Optionally, the number of the shielding members 15 is multiple, and the multiple shielding members 15 are distributed around the periphery of the ejection surface 121, and the end portions of the adjacent shielding members 15 can be connected in a clamping manner;

the driver 41 is connected to a plurality of the shutters 15 for driving the plurality of the shutters 15 to move synchronously toward the ejection face 121, so that the plurality of the shutters 15 are connected to each other to form the shutter ring 30.

Optionally, the plurality of nozzle holes 13 are annularly arranged to form a plurality of injection rings, and the plurality of injection rings are sequentially nested along a direction in which the center of the injection surface 121 points to the edge of the injection surface 121;

the shield ring 30 closes at least the nozzle holes 13 in the outermost jet ring.

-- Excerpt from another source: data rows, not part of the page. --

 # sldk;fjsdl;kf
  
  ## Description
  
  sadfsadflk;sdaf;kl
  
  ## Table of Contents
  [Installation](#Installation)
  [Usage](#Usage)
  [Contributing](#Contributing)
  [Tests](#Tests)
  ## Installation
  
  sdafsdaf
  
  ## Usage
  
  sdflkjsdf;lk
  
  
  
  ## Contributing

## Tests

Optionally, the shielding member 15 is arc-shaped, a first end of the shielding member 15 has a bayonet 31, a second end opposite to the first end has a protrusion 32, and two adjacent shielding members 15 are connected to the protrusion 32 through the bayonet 31 in a snap-fit manner.

Specifically, the plurality of injection holes 13 on the injection surface 121 are arranged to form a plurality of circles, each circle serving as one injection ring, that is, each injection ring is surrounded by a plurality of injection holes. The inner diameters of the plurality of spray rings are different from each other so that the plurality of spray rings can be sequentially nested in a direction in which the center of the spray surface 121 points to the edge of the spray surface 121. In this embodiment, all the nozzle holes 13 on the injection surface 121 may be arranged together to form a plurality of injection rings, and the plurality of rings may be sequentially nested along a radial direction of the injection surface 121 (i.e., along a direction in which a center of the injection surface 121 points to an edge of the injection surface 121); for example, a plurality of the nozzle holes located at the edge region of the injection surface 121 are arranged to form a multi-turn injection ring, while the nozzle holes located at the central region of the injection surface 121 are arranged radially (as shown in fig. 3A), and the multi-turn injection rings located at the edge region are sequentially nested along the radial direction of the injection surface 121. The term "multiple turns" as used in the present embodiment means two or more turns.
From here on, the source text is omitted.